When Trinamool chief Mamata Banerjee declared, while joyously distributing rasgollas to her aides, that this is the beginning of the CPI(M)'s end, the detailed results of the just-concluded panchayat polls in the state were yet to reach the state headquarters and, thus, her remarks were dismissed casually as wishful thinking. Had the media and analysts had access to the booth-wise tally of votes and the number of gram panchayats that the CPI(M) lost, this claim of Mamata would not have met with the customary disdain that her assertions and statements usually encounter.
For, of the 3178 gram panchayats (GPs)—the lowest level of the three-tier panchayat system—in Bengal, the CPI(M)-led Left Front could gain control of only 1562 panchayats.

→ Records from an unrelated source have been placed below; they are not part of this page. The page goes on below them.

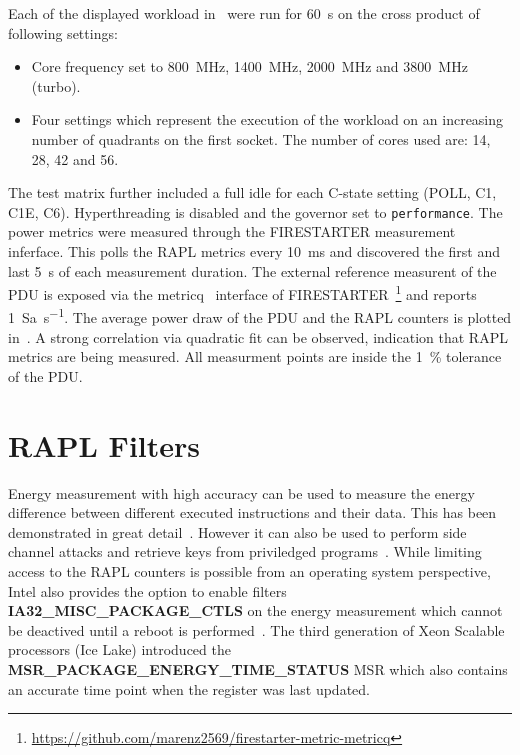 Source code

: Each of the displayed workload in~ were run for \SI{60}{\second} on the cross product of following settings:
\begin{itemize}
    \item Core frequency set to \SI{800}{\MHz}, \SI{1400}{\MHz}, \SI{2000}{\MHz} and \SI{3800}{\MHz} (turbo).
    \item Four settings which represent the execution of the workload on an increasing number of quadrants on the first socket.
    The number of cores used are: \SI{14}{}, \SI{28}{}, \SI{42}{} and \SI{56}{}.
\end{itemize}
The test matrix further included a full idle for each C-state setting (POLL, C1, C1E, C6).
Hyperthreading is disabled and the governor set to \texttt{performance}.
The power metrics were measured through the FIRESTARTER measurement inferface.
This polls the RAPL metrics every \SI{10}{\ms} and discovered the first and last \SI{5}{\second} of each measurement duration.
The external reference measurent of the PDU is exposed via the metricq~\cite{Ilsche_2019_MetricQ} interface of FIRESTARTER~\footnote{\url{https://github.com/marenz2569/firestarter-metric-metricq}} and reports \SI{1}{Sa\per\second}.
The average power draw of the PDU and the RAPL counters is plotted in~.
A strong correlation via quadratic fit can be observed, indication that RAPL metrics are being measured.
All measurment points are inside the \SI{1}{\percent} tolerance of the PDU.

\section{RAPL Filters}

Energy measurement with high accuracy can be used to measure the energy difference between different executed instructions and their data.
This has been demonstrated in great detail~\cite{Lucas_2016_AluPower,Schoene_2024_Alder_Lake,Schoene_2021_Zen2}.
However it can also be used to perform side channel attacks and retrieve keys from priviledged programs~\cite{Lipp_2021_Platypus}.
While limiting access to the RAPL counters is possible from an operating system perspective, Intel also provides the option to enable filters \textbf{IA32\_MISC\_PACKAGE\_CTLS} on the energy measurement which cannot be deactived until a reboot is performed~\cite[Vol. 4 Table 2-52]{intel_combined_software_developer_manual}.
The third generation of Xeon Scalable processors (Ice Lake) introduced the \textbf{MSR\_PACKAGE\_ENERGY\_TIME\_STATUS} MSR which also contains an accurate time point when the register was last updated.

That is, the Left could win a majority of the seats in just 49.15% of the total gram panchayats (GPs) in Bengal, while the Congress and Trinamool won 1340 GPs (42.16 percent). Compare this to the last polls in 2003 when the Left gained control of 2303 GPs.
More significantly, the gulf between the number of GPs controlled by the Left and the opposition parties (the Congress & Trinamool) was 1612 in 2003; this time, the gap has narrowed down to 225. For the record, while the Congress had 385 GPs under its belt the last time, it has 519 now and the figures for the Trinamool are 306 and 818 respectively. And if one were to take into account the 276 GPs where the Left and opposition have won an equal number of seats, the Left's edge of 225 GPs over the combined opposition could vanish.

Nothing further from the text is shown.